Records contained in a dataset
--
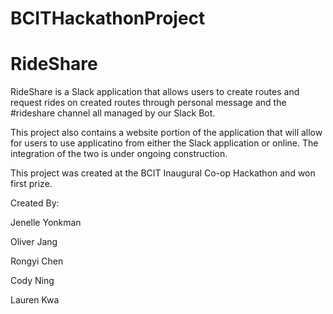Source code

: # BCITHackathonProject
# RideShare

RideShare is a Slack application that allows users to create routes and request rides on created routes through personal message and the #rideshare channel all managed by our Slack Bot. 

This project also contains a website portion of the application that will allow for users to use applicatino from either the Slack application or online. The integration of the two is under ongoing construction.

This project was created at the BCIT Inaugural Co-op Hackathon and won first prize.

Created By:

Jenelle Yonkman

Oliver Jang

Rongyi Chen

Cody Ning

Lauren Kwa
--
Output the records exactly, pictures excluded.

Source code

: # BCITHackathonProject
# RideShare

RideShare is a Slack application that allows users to create routes and request rides on created routes through personal message and the #rideshare channel all managed by our Slack Bot. 

This project also contains a website portion of the application that will allow for users to use applicatino from either the Slack application or online. The integration of the two is under ongoing construction.

This project was created at the BCIT Inaugural Co-op Hackathon and won first prize.

Created By:

Jenelle Yonkman

Oliver Jang

Rongyi Chen

Cody Ning

Lauren Kwa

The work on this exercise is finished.